[Exercise instructions]: Each line that includes the word "management" should be copied from the records.

----- Supplied data

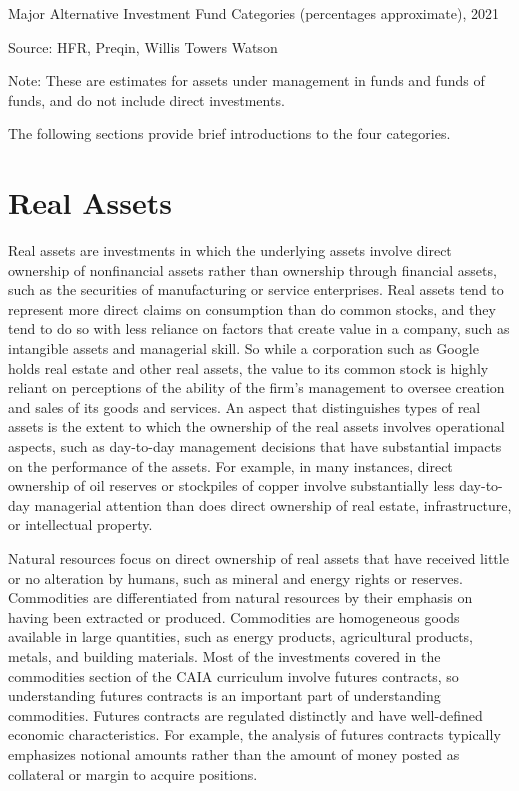 \documentclass[11pt]{article}
\begin{document}
Major Alternative Investment Fund Categories (percentages approximate), 2021

Source: HFR, Preqin, Willis Towers Watson

Note: These are estimates for assets under management in funds and funds of funds, and do not include direct investments.

The following sections provide brief introductions to the four categories.

\section*{Real Assets}
Real assets are investments in which the underlying assets involve direct ownership of nonfinancial assets rather than ownership through financial assets, such as the securities of manufacturing or service enterprises. Real assets tend to represent more direct claims on consumption than do common stocks, and they tend to do so with less reliance on factors that create value in a company, such as intangible assets and managerial skill. So while a corporation such as Google holds real estate and other real assets, the value to its common stock is highly reliant on perceptions of the ability of the firm's management to oversee creation and sales of its goods and services. An aspect that distinguishes types of real assets is the extent to which the ownership of the real assets involves operational aspects, such as day-to-day management decisions that have substantial impacts on the performance of the assets. For example, in many instances, direct ownership of oil reserves or stockpiles of copper involve substantially less day-to-day managerial attention than does direct ownership of real estate, infrastructure, or intellectual property.

Natural resources focus on direct ownership of real assets that have received little or no alteration by humans, such as mineral and energy rights or reserves. Commodities are differentiated from natural resources by their emphasis on having been extracted or produced. Commodities are homogeneous goods available in large quantities, such as energy products, agricultural products, metals, and building materials. Most of the investments covered in the commodities section of the CAIA curriculum involve futures contracts, so understanding futures contracts is an important part of understanding commodities. Futures contracts are regulated distinctly and have well-defined economic characteristics. For example, the analysis of futures contracts typically emphasizes notional amounts rather than the amount of money posted as collateral or margin to acquire positions.
\end{document}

----------

[Exercise output]:
Note: These are estimates for assets under management in funds and funds of funds, and do not include direct investments.
Real assets are investments in which the underlying assets involve direct ownership of nonfinancial assets rather than ownership through financial assets, such as the securities of manufacturing or service enterprises. Real assets tend to represent more direct claims on consumption than do common stocks, and they tend to do so with less reliance on factors that create value in a company, such as intangible assets and managerial skill. So while a corporation such as Google holds real estate and other real assets, the value to its common stock is highly reliant on perceptions of the ability of the firm's management to oversee creation and sales of its goods and services. An aspect that distinguishes types of real assets is the extent to which the ownership of the real assets involves operational aspects, such as day-to-day management decisions that have substantial impacts on the performance of the assets. For example, in many instances, direct ownership of oil reserves or stockpiles of copper involve substantially less day-to-day managerial attention than does direct ownership of real estate, infrastructure, or intellectual property.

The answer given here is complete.